*** Begin section ***
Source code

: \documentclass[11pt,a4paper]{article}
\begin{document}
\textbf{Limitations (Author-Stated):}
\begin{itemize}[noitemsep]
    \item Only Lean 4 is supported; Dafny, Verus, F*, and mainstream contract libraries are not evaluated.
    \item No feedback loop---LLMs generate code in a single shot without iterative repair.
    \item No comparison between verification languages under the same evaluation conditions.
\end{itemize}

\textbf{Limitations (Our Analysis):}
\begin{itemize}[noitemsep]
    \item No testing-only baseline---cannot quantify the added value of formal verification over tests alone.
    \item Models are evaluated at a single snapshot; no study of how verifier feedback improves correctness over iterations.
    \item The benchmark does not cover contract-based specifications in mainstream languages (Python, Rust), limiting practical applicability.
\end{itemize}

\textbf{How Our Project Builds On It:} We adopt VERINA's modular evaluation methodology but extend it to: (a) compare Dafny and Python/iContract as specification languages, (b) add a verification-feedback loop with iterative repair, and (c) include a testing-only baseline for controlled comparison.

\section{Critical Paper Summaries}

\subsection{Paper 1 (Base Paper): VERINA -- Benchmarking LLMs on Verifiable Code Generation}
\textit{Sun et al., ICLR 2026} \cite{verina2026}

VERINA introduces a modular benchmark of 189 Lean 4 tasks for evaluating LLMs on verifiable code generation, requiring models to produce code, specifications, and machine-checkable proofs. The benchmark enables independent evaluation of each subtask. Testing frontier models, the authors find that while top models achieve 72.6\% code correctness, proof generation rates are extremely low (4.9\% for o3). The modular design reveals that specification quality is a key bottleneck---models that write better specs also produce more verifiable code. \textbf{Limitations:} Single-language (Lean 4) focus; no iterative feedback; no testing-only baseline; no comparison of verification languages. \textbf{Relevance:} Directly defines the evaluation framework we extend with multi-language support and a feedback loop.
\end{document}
*** End section ***
▶ WHAT THE TASK ASKS
Search the entries for the string "Dafny". Copy every line that has it.

▶ SOLUTION FOR THIS EXERCISE
    \item Only Lean 4 is supported; Dafny, Verus, F*, and mainstream contract libraries are not evaluated.
\textbf{How Our Project Builds On It:} We adopt VERINA's modular evaluation methodology but extend it to: (a) compare Dafny and Python/iContract as specification languages, (b) add a verification-feedback loop with iterative repair, and (c) include a testing-only baseline for controlled comparison.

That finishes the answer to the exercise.